>Q: I have been seeing a woman for three years. We get along great, but we have had some bad times. During her 16-year marriage, she had a "sex buddy" for 10 of the 16 years, she had an affair with a neighbor and she had an affair with me. She has called me other men's names during sex, and she used to flirt with other men in front of me but has stopped that.
She told my friends that the best sex she had was on a boat. Unfortunately, I don't have a boat. She kissed my friend in a bar in front of me, and she invited me to a work party, ignored me and spent all of her time talking to the guy she had the 10-year affair with. Those are just some of the issues.
She tells me she loves me more than she has ever loved anyone and wants only me. Am I an idiot to stay with her?
– K.P., Cheektowaga
A: Intellectually, of course, the answer is yes, but emotionally, you keep saying no. My guess is that because you have asked this question, you already know the answer. I'm here to reiterate that you probably believe that your love will change her, or that she's been misunderstood in the past, and if you try a little harder, you can finally win her forever.
I'm sorry, but she has a severe character defect. She keeps you hooked by saying sweet things to you – that's what narcissists do. There's nothing you or anyone else can do for her. In fact, if you really love her, the best thing you can do is walk away so she can feel the pain and finally go for the counseling she needs.
It is wonderful when a victim of a narcissist/serial cheater finally breaks free. Over time, your anxiety and stress diminish. The fear and mistrust disappear. Your creativity and strength and happiness return. You will smile more, and your steps will be more lively and confident.
>Q: I have been engaged to the man I love for a year. The problem is, he doesn't please me in bed, and I don't know what to do. He has every other quality that I look for in a man, and I love him like I've never loved anyone in my life. I have had other boyfriends, but he is the first one I ever considered marrying. I thought that over time he would get to know me sexually and the experience would improve, but it hasn't. I have tried to explain to him that I need him to remember what I like, but every time I do it he feels criticized and ridiculed. When I say it more casually, he simply ignores it. What can I do?
– R.O., Amherst
A: Don't marry him until you two can generate a satisfying sex life together.
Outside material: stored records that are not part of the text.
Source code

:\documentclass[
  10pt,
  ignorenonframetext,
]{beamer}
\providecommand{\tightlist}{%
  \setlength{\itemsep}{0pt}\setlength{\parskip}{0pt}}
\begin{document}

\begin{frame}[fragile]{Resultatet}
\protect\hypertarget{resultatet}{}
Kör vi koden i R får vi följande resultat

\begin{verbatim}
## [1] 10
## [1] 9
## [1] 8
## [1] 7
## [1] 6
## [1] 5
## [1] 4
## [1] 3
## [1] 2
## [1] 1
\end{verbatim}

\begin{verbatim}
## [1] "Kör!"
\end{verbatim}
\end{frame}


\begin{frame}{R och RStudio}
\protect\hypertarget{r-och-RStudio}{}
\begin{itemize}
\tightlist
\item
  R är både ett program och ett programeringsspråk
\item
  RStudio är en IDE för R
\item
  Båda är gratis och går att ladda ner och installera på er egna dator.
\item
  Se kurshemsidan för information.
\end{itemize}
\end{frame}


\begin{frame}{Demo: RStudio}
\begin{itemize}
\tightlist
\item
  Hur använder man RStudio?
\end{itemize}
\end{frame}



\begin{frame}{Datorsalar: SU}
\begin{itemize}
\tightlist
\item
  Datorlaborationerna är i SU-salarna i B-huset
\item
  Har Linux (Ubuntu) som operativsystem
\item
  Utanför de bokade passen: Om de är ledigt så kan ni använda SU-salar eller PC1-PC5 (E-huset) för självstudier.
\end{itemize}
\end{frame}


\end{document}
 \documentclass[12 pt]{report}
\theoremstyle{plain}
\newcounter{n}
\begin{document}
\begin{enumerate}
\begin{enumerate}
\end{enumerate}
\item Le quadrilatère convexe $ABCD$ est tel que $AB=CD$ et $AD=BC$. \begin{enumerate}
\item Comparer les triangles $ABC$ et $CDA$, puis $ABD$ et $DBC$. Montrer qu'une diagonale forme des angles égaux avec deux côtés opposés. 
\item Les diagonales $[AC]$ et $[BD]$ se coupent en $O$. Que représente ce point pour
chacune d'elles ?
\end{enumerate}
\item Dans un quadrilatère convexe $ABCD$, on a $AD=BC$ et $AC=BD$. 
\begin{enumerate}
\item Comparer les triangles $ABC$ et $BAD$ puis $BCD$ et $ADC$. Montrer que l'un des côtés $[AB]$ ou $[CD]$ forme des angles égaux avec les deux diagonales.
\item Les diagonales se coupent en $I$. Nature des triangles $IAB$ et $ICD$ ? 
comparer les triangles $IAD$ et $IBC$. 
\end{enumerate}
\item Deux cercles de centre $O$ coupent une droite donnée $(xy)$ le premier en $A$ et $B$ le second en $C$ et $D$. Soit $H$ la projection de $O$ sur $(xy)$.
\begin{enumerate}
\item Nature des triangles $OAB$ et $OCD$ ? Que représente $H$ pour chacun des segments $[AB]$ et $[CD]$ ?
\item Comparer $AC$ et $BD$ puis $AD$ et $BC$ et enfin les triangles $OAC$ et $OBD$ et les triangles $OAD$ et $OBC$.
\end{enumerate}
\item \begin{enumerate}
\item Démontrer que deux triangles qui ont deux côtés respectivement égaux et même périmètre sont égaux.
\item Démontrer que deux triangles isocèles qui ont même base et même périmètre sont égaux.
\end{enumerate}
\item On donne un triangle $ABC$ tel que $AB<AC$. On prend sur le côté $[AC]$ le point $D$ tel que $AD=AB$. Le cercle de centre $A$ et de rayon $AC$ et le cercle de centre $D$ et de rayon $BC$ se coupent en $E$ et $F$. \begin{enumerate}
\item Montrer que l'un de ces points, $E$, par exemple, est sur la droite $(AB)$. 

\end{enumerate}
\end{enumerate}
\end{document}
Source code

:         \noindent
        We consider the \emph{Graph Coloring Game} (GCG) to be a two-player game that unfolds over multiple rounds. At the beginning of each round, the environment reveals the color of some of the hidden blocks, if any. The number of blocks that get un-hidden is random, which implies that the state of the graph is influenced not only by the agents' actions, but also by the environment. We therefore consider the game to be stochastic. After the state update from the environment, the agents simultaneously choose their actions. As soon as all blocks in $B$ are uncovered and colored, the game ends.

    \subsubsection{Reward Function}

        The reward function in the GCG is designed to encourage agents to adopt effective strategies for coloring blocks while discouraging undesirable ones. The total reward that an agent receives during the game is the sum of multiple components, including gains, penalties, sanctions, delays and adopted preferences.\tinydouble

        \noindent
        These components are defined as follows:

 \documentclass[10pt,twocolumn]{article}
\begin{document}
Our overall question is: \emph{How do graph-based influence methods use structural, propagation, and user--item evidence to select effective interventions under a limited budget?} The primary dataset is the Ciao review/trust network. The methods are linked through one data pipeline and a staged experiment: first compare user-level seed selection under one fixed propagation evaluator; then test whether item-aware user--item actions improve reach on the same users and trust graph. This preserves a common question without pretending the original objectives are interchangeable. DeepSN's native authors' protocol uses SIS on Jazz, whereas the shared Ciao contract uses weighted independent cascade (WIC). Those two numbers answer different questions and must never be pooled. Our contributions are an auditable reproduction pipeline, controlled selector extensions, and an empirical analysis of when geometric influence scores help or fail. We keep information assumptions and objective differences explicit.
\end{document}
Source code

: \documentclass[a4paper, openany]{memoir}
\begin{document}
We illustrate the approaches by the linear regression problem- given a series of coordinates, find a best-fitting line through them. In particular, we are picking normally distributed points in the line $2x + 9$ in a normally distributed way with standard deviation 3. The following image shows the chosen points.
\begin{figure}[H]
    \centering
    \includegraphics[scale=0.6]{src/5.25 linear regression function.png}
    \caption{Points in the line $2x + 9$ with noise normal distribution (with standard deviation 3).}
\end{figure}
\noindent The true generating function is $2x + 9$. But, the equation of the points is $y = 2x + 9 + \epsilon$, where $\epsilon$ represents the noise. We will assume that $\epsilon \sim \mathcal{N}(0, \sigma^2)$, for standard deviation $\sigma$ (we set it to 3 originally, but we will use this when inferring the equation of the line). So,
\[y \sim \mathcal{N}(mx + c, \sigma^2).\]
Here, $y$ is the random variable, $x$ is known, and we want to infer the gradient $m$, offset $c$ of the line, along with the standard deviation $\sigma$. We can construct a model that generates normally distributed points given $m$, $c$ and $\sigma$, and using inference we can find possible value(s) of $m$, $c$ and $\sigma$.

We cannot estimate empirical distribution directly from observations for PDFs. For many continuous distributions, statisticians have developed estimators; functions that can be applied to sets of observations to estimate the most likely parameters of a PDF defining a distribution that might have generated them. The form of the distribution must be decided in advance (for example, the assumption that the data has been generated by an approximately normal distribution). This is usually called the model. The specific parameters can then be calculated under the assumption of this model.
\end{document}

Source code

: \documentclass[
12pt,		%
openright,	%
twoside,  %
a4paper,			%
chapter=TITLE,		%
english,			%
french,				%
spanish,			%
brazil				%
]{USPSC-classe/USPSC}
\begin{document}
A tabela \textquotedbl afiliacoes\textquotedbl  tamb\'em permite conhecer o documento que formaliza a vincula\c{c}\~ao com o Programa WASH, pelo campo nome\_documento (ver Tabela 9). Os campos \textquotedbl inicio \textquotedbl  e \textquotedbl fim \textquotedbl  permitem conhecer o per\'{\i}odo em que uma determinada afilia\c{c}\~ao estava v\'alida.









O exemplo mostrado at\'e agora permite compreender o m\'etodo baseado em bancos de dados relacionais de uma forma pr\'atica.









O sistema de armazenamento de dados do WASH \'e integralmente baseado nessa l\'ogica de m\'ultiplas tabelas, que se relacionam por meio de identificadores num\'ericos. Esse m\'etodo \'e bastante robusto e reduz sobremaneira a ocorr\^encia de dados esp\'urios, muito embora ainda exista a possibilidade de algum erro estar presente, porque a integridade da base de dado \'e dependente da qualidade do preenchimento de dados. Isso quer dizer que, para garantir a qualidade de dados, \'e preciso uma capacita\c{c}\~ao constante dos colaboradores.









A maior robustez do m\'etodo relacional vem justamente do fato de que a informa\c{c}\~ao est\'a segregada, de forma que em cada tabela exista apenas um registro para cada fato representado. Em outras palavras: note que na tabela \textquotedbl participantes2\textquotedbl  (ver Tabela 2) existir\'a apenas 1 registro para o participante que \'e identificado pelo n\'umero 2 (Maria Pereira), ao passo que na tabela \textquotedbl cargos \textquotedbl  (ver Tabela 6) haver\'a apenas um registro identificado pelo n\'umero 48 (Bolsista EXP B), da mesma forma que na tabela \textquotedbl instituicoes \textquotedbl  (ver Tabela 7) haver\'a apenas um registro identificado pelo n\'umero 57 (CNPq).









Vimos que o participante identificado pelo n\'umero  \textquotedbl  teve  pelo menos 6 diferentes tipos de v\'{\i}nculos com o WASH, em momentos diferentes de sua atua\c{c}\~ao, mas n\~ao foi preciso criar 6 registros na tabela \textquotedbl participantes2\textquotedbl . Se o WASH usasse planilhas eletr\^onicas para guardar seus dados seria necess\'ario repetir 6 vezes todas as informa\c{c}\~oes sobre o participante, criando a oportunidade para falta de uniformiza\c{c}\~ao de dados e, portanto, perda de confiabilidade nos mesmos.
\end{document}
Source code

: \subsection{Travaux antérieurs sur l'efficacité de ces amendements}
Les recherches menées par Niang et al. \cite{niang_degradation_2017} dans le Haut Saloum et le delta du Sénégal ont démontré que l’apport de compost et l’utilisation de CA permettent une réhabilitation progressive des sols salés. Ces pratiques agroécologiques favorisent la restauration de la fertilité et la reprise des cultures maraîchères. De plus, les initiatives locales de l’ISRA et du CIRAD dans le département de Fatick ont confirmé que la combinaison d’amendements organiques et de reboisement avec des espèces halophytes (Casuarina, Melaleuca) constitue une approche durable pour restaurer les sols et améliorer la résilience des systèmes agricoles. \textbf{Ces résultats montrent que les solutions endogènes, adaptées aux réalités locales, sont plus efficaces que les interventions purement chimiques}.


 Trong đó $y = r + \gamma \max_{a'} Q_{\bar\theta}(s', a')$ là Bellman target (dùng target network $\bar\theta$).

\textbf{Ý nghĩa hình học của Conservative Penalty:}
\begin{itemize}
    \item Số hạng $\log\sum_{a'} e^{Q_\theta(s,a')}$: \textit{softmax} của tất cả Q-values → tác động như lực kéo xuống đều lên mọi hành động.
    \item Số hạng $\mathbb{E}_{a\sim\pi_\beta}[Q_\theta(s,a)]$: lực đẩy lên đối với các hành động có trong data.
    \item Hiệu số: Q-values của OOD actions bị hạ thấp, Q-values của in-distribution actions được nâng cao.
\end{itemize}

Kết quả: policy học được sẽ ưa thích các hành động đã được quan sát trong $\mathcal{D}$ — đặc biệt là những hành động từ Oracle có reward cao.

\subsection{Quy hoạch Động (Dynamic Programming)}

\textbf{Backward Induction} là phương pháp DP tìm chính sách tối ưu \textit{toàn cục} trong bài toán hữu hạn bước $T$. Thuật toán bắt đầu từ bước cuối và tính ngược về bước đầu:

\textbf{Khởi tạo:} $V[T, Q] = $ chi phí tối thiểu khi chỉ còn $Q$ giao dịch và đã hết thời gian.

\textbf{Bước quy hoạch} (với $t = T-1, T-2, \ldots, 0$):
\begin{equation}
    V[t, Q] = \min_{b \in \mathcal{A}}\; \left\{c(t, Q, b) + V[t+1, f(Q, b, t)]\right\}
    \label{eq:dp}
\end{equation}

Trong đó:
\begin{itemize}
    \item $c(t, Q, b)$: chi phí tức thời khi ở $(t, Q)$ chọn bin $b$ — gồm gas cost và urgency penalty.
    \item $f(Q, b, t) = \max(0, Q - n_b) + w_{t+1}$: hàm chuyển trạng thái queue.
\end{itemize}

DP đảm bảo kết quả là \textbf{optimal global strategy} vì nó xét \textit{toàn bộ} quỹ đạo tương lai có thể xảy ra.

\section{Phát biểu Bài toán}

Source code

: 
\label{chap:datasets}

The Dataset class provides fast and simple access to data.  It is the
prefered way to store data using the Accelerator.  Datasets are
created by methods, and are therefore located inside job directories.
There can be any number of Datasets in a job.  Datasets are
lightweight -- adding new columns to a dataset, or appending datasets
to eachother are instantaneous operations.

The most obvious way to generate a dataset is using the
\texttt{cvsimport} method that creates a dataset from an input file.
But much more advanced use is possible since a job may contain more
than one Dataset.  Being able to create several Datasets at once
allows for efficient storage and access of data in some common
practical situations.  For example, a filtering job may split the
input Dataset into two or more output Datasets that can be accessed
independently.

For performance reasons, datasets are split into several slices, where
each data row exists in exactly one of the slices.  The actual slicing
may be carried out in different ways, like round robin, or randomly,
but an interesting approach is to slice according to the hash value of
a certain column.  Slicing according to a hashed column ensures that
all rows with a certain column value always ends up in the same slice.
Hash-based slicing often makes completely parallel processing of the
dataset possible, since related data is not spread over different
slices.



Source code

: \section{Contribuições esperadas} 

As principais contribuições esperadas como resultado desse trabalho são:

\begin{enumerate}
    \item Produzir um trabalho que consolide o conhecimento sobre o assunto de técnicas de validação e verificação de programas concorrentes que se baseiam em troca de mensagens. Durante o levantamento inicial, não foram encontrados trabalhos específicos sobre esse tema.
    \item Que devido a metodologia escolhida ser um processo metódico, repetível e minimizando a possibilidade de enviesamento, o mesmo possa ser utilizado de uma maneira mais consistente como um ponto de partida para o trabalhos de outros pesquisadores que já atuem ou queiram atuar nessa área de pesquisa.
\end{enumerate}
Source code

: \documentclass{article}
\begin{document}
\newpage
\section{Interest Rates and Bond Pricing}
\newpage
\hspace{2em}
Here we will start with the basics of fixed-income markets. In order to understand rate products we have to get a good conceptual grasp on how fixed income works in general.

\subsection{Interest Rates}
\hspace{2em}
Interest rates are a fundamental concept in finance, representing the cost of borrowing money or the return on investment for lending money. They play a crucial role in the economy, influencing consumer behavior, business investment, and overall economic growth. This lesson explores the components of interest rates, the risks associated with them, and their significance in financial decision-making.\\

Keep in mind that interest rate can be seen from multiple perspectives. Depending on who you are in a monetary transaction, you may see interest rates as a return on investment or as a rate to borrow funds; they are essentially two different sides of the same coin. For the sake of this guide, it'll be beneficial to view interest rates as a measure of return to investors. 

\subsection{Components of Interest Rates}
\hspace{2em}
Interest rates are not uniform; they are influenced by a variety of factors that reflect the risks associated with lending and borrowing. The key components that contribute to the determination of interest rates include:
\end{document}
If you can't get to the point where he sexually satisfies you, you'll have to admit that, sadly, you two aren't meant to be.
There isn't anything that has a greater impact on a man's ego than his ability to please his partner, so tread carefully. The key is in how you deliver the message.
Instead of statements that he will take as criticism ("Not that," "You're doing it wrong"), state your feedback as "I love it when you..." and insert whatever it is you want him to do. This comes across as "You did that well – please do it again!"
I would recommend seeing a couple's counselor anyway.